Thx for your interest in our work! According to your comment, we have rerun the experiments in our paper (https://arxiv.org/abs/2009.03376).

  1. In Table 6, the best setting of ENMF on ML-1m is lr=0.01,reg=0.0001. Under our experimental setting (train/valid/test, 100 early_stop, max epoch=400, repeat 5 times), N@1=0.1845/0.1845/0.1856/0.1833/0.1916; N@3=0.3039/0.3006/0.3051/0.3035/0.3067; R@3=0.3920/0.3864/0.3940/0.3918/0.3922. These are close to our reported results in paper.

  2. However, after re-checking ENMF paper, we find that ENMF may work better under a large learning rate and dropout regularization, while in our previous experiments the learning rate for all methods was searched among [5e-4, 1e-2]. Therefore, we expand this range and add dropout. Our newly obtained best-setting for ENMF is lr=0.05 and dropout=0.9. The corresponding results are N@1=0.1865/0.1865/0.1943/0.1906/0.1908; N@3=0.3075/0.3081/0.3115/0.3089/0.3113; R@3=0.3963/0.3970/0.3976/0.3948/0.4010. These are close to your comment.

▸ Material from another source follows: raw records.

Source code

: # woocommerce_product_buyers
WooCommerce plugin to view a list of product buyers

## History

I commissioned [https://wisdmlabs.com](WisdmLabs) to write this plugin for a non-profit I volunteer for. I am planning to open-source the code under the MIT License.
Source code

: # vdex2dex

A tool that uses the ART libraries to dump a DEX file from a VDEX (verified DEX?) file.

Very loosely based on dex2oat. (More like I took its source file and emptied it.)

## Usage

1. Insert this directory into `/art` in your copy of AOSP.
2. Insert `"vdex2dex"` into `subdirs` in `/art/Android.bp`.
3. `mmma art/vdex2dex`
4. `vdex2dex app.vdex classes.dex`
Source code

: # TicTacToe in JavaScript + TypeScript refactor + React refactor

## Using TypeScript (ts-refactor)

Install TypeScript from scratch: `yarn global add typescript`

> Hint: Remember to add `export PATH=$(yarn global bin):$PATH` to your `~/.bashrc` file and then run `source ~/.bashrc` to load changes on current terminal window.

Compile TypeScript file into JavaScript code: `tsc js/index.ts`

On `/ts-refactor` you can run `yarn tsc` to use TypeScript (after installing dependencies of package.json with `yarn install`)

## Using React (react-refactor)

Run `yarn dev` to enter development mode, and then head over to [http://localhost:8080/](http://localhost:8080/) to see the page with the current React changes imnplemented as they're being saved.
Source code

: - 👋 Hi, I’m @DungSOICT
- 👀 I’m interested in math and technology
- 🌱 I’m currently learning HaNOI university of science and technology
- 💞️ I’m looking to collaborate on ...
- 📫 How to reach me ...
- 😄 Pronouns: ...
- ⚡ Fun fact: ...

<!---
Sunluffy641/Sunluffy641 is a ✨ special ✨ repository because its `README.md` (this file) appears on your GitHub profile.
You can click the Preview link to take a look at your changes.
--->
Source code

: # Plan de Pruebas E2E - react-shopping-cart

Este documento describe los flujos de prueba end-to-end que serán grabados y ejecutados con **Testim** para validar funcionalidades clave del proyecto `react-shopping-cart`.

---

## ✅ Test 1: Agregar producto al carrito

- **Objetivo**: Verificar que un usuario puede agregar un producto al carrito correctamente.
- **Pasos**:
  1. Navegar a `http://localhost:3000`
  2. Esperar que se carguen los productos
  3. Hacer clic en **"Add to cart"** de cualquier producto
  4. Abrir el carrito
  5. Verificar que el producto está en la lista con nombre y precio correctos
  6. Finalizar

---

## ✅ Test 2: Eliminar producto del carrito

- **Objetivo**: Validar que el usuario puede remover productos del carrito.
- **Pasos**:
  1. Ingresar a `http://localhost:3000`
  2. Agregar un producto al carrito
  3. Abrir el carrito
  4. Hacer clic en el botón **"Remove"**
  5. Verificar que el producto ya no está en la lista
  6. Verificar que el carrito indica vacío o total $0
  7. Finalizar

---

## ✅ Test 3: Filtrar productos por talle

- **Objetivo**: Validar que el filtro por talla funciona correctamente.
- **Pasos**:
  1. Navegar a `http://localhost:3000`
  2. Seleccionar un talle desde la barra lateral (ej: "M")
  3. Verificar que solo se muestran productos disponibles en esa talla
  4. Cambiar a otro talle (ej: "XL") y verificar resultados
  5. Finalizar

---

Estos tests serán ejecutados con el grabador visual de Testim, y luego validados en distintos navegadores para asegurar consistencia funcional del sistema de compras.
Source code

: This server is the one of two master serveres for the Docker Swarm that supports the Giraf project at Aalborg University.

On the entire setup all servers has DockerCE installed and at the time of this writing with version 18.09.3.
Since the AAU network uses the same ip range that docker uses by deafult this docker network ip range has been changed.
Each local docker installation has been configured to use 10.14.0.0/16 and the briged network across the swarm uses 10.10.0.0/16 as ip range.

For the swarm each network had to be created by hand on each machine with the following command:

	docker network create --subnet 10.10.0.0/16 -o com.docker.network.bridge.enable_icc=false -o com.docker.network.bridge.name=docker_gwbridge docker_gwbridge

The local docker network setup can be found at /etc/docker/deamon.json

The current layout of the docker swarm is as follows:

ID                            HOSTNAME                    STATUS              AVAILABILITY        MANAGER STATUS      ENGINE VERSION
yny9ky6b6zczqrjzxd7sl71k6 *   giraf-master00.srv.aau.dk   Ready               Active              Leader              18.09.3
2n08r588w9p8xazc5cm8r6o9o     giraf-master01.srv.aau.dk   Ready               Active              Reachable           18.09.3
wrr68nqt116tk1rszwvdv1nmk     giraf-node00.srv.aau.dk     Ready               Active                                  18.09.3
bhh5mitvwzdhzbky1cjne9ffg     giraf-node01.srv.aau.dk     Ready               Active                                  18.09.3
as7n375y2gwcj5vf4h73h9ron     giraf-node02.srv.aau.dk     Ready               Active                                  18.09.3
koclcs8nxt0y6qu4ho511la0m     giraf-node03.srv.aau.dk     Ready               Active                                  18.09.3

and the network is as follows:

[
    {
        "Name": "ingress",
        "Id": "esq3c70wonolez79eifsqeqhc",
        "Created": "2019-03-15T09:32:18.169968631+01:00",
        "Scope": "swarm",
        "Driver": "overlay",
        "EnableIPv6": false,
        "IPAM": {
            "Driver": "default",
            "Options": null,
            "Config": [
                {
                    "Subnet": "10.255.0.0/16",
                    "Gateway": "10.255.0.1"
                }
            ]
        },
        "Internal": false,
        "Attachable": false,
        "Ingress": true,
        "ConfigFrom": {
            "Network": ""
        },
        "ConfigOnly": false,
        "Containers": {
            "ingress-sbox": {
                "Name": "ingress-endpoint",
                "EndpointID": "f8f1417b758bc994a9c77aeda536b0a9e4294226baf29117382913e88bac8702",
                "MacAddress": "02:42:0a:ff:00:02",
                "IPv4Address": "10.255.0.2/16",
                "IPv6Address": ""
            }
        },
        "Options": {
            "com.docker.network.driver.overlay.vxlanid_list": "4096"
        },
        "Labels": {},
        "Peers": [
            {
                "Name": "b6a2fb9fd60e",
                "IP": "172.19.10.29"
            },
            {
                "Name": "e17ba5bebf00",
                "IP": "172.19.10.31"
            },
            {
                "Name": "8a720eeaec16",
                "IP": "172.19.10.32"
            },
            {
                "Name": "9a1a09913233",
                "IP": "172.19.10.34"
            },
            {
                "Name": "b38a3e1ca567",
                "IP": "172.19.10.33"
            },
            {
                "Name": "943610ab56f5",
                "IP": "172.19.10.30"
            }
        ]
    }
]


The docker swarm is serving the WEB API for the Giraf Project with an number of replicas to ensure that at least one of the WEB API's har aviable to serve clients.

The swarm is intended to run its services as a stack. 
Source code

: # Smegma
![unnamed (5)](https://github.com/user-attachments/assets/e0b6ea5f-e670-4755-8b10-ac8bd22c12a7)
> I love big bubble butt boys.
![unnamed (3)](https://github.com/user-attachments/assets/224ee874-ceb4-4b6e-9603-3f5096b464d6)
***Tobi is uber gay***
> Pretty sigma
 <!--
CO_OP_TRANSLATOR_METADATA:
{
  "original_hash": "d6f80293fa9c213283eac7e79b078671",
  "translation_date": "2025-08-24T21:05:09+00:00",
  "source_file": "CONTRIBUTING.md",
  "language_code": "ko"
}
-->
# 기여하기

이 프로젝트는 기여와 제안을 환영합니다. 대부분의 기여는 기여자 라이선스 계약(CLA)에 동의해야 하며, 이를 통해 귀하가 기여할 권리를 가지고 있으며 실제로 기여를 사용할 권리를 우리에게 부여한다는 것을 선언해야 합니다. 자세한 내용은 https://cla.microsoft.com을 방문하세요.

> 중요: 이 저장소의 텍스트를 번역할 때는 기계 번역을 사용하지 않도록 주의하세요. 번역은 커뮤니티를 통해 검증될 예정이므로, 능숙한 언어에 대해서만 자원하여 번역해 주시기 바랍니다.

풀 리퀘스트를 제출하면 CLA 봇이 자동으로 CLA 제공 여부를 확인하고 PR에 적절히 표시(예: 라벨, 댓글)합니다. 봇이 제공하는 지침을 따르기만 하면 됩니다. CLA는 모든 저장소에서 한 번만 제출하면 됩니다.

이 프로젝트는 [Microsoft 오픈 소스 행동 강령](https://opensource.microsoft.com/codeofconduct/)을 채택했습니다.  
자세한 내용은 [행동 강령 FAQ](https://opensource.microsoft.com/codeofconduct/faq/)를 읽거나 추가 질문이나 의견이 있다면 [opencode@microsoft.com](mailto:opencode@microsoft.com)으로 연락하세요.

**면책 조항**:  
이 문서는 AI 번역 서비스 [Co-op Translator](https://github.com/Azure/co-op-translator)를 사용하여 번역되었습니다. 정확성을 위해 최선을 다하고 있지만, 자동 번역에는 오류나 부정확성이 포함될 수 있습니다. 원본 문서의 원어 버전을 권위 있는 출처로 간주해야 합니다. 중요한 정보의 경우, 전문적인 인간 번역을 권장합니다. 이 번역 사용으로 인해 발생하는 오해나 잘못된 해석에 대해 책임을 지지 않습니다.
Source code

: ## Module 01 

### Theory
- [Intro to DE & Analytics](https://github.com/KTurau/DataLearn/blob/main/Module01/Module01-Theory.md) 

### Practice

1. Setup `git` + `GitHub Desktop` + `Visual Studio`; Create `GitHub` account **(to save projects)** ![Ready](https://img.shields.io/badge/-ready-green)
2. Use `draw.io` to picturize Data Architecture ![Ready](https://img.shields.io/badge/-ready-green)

  3. Since ENMF works better with a much larger learning rate, we also extend its experiments on Pinterest data. The best setting is now lr=0.2. N@1=0.2632, N@3=0.4198, R@3=0.5352.

chenchongthu commented 3 years ago

We notice that on Pinterest data, a small embedding size "16" is adopted for all methods. As the embedding size increases, some methods (e.g., SRNS) perform worse according to your paper. Different from that, a bigger embedding size is more suitable for ENMF.